-- Work instructions --
Produce a word-for-word restatement of the lines from the line with "其中my_index为要修改" to the end of the listing below, inclusive.

-- Extracted information --
»»

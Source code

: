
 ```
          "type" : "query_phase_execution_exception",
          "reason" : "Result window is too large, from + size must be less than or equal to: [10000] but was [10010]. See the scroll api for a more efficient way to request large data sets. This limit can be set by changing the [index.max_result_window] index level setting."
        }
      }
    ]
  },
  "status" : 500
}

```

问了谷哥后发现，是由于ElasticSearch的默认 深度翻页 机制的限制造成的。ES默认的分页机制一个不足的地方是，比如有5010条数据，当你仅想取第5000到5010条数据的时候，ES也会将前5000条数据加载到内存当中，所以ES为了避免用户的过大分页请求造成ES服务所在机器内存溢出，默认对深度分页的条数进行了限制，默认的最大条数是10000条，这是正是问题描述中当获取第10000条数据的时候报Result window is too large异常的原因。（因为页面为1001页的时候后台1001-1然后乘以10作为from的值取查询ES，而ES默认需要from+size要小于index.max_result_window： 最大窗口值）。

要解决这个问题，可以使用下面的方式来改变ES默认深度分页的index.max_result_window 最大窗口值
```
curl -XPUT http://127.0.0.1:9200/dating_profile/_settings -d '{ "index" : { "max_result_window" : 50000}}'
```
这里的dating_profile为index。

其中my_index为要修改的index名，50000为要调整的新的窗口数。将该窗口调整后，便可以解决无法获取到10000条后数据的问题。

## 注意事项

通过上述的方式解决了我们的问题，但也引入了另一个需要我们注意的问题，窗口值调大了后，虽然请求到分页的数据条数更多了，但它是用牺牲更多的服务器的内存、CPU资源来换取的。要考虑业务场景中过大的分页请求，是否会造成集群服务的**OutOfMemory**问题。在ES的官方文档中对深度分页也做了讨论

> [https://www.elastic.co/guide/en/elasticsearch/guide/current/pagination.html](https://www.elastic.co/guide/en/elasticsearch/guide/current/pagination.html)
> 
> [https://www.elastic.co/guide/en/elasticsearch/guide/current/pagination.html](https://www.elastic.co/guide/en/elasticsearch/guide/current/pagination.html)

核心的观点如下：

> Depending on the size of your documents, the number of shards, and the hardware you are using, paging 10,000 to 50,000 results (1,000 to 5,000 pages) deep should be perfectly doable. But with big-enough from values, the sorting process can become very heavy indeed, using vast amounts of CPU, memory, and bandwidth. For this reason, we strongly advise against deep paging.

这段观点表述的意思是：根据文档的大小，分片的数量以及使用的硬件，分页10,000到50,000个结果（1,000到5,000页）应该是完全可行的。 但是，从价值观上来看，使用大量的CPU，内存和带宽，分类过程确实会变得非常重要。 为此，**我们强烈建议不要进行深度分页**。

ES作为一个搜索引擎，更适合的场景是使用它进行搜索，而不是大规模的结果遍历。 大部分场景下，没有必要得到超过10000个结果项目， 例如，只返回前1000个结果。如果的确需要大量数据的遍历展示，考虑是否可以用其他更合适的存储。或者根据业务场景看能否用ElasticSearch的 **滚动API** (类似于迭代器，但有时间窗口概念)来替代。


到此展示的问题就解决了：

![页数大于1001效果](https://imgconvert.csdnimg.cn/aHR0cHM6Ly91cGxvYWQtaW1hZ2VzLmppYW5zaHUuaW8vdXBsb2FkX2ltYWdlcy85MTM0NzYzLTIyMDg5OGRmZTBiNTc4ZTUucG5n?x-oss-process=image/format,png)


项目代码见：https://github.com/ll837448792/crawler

««

-- Solved problem --
其中my_index为要修改的index名，50000为要调整的新的窗口数。将该窗口调整后，便可以解决无法获取到10000条后数据的问题。

## 注意事项

通过上述的方式解决了我们的问题，但也引入了另一个需要我们注意的问题，窗口值调大了后，虽然请求到分页的数据条数更多了，但它是用牺牲更多的服务器的内存、CPU资源来换取的。要考虑业务场景中过大的分页请求，是否会造成集群服务的**OutOfMemory**问题。在ES的官方文档中对深度分页也做了讨论

> [https://www.elastic.co/guide/en/elasticsearch/guide/current/pagination.html](https://www.elastic.co/guide/en/elasticsearch/guide/current/pagination.html)
> 
> [https://www.elastic.co/guide/en/elasticsearch/guide/current/pagination.html](https://www.elastic.co/guide/en/elasticsearch/guide/current/pagination.html)

核心的观点如下：

> Depending on the size of your documents, the number of shards, and the hardware you are using, paging 10,000 to 50,000 results (1,000 to 5,000 pages) deep should be perfectly doable. But with big-enough from values, the sorting process can become very heavy indeed, using vast amounts of CPU, memory, and bandwidth. For this reason, we strongly advise against deep paging.

这段观点表述的意思是：根据文档的大小，分片的数量以及使用的硬件，分页10,000到50,000个结果（1,000到5,000页）应该是完全可行的。 但是，从价值观上来看，使用大量的CPU，内存和带宽，分类过程确实会变得非常重要。 为此，**我们强烈建议不要进行深度分页**。

ES作为一个搜索引擎，更适合的场景是使用它进行搜索，而不是大规模的结果遍历。 大部分场景下，没有必要得到超过10000个结果项目， 例如，只返回前1000个结果。如果的确需要大量数据的遍历展示，考虑是否可以用其他更合适的存储。或者根据业务场景看能否用ElasticSearch的 **滚动API** (类似于迭代器，但有时间窗口概念)来替代。


到此展示的问题就解决了：

![页数大于1001效果](https://imgconvert.csdnimg.cn/aHR0cHM6Ly91cGxvYWQtaW1hZ2VzLmppYW5zaHUuaW8vdXBsb2FkX2ltYWdlcy85MTM0NzYzLTIyMDg5OGRmZTBiNTc4ZTUucG5n?x-oss-process=image/format,png)


项目代码见：https://github.com/ll837448792/crawler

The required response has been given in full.